▶ **EXERCISE REQUIREMENTS**
Extract each line from the entries below that has the string "Move" in it.

_ _ _

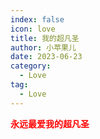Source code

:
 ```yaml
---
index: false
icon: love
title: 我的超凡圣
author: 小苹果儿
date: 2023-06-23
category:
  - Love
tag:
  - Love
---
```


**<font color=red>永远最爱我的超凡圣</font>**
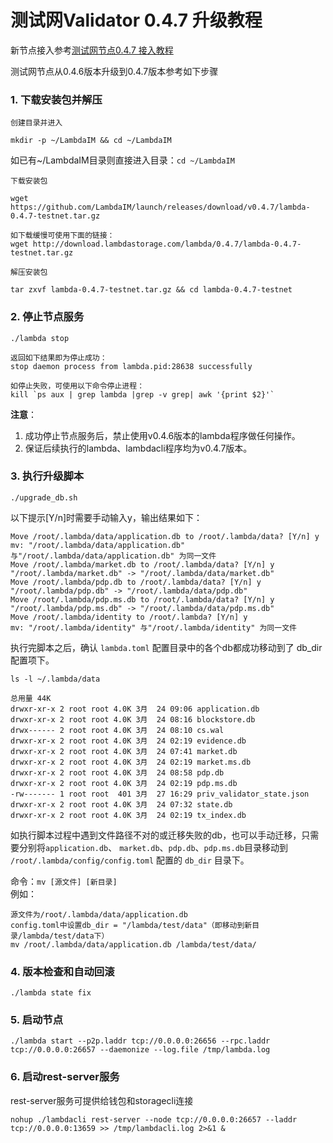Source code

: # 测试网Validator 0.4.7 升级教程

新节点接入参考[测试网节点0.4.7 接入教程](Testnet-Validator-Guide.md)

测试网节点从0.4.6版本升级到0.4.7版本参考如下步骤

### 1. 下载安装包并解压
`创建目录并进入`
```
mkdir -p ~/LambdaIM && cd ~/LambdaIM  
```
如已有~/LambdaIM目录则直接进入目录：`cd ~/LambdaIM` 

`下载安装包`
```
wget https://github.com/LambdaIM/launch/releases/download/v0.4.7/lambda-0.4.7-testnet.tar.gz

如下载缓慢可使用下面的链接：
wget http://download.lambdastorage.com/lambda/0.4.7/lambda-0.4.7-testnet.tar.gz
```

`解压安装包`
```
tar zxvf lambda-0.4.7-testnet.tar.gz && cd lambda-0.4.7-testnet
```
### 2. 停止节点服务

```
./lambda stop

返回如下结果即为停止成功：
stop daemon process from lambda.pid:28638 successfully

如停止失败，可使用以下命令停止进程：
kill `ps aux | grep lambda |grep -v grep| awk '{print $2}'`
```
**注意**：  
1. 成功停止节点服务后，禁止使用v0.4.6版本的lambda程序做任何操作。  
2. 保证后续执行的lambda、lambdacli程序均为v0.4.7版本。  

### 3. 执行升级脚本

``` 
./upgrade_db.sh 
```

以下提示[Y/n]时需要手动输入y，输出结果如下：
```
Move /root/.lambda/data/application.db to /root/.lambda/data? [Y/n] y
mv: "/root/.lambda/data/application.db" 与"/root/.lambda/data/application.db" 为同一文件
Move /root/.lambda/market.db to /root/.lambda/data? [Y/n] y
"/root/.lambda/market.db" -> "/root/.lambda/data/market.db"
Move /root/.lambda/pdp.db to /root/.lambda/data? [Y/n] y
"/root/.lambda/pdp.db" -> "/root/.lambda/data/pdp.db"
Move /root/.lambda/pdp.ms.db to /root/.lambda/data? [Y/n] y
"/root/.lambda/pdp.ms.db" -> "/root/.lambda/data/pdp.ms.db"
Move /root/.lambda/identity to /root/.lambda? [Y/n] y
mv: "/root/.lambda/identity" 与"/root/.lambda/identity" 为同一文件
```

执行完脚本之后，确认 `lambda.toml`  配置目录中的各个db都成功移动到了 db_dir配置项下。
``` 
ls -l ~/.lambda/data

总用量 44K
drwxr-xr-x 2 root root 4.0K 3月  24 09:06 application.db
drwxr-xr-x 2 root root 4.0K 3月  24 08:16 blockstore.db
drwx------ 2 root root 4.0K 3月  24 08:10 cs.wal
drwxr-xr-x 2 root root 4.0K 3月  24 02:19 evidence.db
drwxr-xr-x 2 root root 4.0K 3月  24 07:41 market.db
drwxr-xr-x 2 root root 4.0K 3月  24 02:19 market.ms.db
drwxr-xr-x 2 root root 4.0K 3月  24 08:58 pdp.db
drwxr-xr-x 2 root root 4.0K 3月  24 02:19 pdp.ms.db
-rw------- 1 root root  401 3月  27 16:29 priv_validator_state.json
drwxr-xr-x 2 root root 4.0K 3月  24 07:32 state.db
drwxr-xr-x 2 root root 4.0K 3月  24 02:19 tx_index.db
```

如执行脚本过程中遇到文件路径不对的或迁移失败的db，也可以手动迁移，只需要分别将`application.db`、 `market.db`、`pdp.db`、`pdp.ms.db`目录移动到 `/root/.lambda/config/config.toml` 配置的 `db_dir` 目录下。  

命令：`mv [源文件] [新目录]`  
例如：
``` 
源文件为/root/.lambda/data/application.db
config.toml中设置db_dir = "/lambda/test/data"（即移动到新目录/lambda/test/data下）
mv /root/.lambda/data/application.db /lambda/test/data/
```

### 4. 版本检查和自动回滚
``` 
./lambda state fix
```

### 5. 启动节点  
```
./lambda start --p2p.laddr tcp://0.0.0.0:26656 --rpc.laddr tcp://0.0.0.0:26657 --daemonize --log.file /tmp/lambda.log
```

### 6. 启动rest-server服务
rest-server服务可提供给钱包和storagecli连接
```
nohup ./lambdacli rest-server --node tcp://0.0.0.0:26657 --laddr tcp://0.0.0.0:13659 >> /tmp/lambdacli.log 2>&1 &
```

_ _ _

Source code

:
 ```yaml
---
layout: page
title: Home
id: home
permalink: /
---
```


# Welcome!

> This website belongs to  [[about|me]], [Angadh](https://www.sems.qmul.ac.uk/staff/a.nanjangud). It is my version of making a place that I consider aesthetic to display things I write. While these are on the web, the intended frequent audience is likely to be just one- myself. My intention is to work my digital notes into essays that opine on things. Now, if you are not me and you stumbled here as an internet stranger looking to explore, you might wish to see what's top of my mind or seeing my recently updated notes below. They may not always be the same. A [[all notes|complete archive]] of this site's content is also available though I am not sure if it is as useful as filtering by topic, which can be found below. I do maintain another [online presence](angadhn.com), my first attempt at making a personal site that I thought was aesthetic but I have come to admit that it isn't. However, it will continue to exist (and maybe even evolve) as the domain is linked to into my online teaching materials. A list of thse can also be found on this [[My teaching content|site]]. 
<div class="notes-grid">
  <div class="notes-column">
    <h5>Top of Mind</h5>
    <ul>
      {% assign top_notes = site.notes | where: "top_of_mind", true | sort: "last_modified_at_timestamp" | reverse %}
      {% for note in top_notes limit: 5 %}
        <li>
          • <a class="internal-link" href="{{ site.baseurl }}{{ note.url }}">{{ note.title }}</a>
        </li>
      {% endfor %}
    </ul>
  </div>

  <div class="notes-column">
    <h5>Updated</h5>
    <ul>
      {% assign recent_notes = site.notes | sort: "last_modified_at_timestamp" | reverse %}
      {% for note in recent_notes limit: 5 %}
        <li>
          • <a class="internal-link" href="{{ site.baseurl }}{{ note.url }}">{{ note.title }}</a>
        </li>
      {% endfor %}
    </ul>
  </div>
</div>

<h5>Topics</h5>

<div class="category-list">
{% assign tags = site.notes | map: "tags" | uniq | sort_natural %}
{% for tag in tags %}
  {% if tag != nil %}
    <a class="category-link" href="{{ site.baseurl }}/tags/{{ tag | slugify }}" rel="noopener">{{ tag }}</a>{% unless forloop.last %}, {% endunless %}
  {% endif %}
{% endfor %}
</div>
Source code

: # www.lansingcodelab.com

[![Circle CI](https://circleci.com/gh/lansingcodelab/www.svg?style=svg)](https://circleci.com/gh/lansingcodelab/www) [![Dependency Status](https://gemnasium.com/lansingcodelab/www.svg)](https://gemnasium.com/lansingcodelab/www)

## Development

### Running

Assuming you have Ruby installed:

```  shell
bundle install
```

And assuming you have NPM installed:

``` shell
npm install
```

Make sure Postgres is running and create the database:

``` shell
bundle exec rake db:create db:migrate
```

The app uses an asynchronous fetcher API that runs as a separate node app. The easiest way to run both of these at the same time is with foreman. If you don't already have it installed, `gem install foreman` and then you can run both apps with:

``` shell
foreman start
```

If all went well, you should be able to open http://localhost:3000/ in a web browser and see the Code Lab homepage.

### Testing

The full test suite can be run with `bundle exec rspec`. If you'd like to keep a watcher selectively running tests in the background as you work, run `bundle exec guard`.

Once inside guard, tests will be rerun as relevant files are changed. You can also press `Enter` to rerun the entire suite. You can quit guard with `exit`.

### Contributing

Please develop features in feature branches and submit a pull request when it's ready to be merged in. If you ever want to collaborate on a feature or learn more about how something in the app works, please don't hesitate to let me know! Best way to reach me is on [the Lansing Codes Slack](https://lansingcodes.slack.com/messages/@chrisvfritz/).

_ _ _

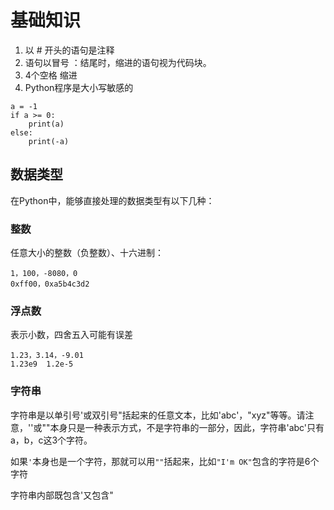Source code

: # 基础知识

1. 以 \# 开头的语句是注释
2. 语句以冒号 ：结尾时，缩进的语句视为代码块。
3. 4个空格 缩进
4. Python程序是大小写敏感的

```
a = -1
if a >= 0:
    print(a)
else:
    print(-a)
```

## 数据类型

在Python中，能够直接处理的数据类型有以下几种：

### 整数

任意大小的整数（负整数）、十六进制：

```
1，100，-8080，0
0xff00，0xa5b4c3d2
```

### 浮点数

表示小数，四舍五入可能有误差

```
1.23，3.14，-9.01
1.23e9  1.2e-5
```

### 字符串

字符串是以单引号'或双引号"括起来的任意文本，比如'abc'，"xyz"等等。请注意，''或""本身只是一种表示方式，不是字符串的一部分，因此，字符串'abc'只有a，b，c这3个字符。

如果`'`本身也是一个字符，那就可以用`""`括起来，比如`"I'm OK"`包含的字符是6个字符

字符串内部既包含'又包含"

_ _ _

▶ **YOUR SOLUTION**
Move /root/.lambda/data/application.db to /root/.lambda/data? [Y/n] y
Move /root/.lambda/market.db to /root/.lambda/data? [Y/n] y
Move /root/.lambda/pdp.db to /root/.lambda/data? [Y/n] y
Move /root/.lambda/pdp.ms.db to /root/.lambda/data? [Y/n] y
Move /root/.lambda/identity to /root/.lambda? [Y/n] y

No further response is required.